Work to complete: I would like every line of the records below that contains the word "heave" copied.

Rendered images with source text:
Content starts
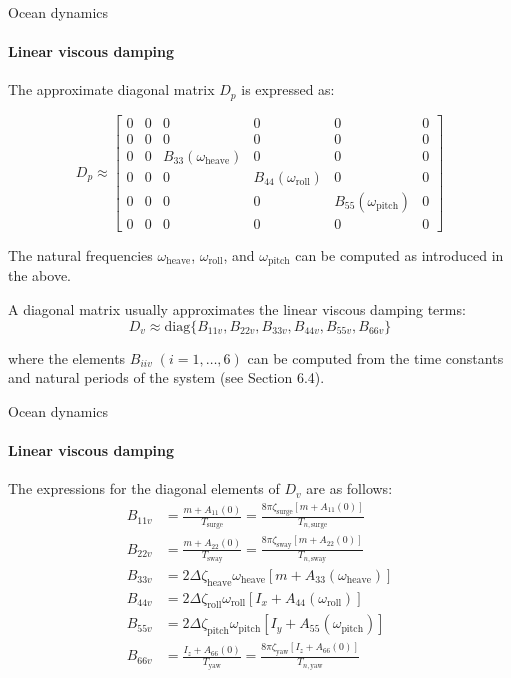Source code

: \begin{frame}{Ocean dynamics}
	\framesubtitle{Linear viscous damping}
	The approximate diagonal matrix $D_p$ is expressed as:
	
	\begin{equation}
		D_p \approx 
		\begin{bmatrix}
			0 & 0 & 0 & 0 & 0 & 0 \\
			0 & 0 & 0 & 0 & 0 & 0 \\
			0 & 0 & B_{33}(\omega_\text{heave}) & 0 & 0 & 0 \\
			0 & 0 & 0 & B_{44}(\omega_\text{roll}) & 0 & 0 \\
			0 & 0 & 0 & 0 & B_{55}(\omega_\text{pitch}) & 0 \\
			0 & 0 & 0 & 0 & 0 & 0
		\end{bmatrix} 
	\end{equation}
	
	The natural frequencies $\omega_\text{heave}$, $\omega_\text{roll}$, and $\omega_\text{pitch}$ can be computed as introduced in the above.
	
	A diagonal matrix usually approximates the linear viscous damping terms:
	\begin{equation}
		D_v \approx \text{diag}\{B_{11v}, B_{22v}, B_{33v}, B_{44v}, B_{55v}, B_{66v}\}
	\end{equation}
	
	where the elements $B_{iiv} \; (i = 1, \ldots, 6)$ can be computed from the time constants and natural periods of the system (see Section 6.4).
\end{frame}







\begin{frame}{Ocean dynamics}
	\framesubtitle{Linear viscous damping}
	The expressions for the diagonal elements of $D_v$ are as follows:
	\begin{align}
		B_{11v} &= \frac{m + A_{11}(0)}{T_\text{surge}} = \frac{8\pi \zeta_\text{surge}[m + A_{11}(0)]}{T_{n,\text{surge}}} \\
		B_{22v} &= \frac{m + A_{22}(0)}{T_\text{sway}} = \frac{8\pi \zeta_\text{sway}[m + A_{22}(0)]}{T_{n,\text{sway}}} \\
		B_{33v} &= 2\Delta \zeta_\text{heave} \omega_\text{heave} [m + A_{33}(\omega_\text{heave})] \\
		B_{44v} &= 2\Delta \zeta_\text{roll} \omega_\text{roll} [I_x + A_{44}(\omega_\text{roll})] \\
		B_{55v} &= 2\Delta \zeta_\text{pitch} \omega_\text{pitch} [I_y + A_{55}(\omega_\text{pitch})] \\
		B_{66v} &= \frac{I_z + A_{66}(0)}{T_\text{yaw}} = \frac{8\pi \zeta_\text{yaw}[I_z + A_{66}(0)]}{T_{n,\text{yaw}}}
	\end{align}
\end{frame}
Content ends
Solution:
			0 & 0 & B_{33}(\omega_\text{heave}) & 0 & 0 & 0 \\
	The natural frequencies $\omega_\text{heave}$, $\omega_\text{roll}$, and $\omega_\text{pitch}$ can be computed as introduced in the above.
		B_{33v} &= 2\Delta \zeta_\text{heave} \omega_\text{heave} [m + A_{33}(\omega_\text{heave})] \\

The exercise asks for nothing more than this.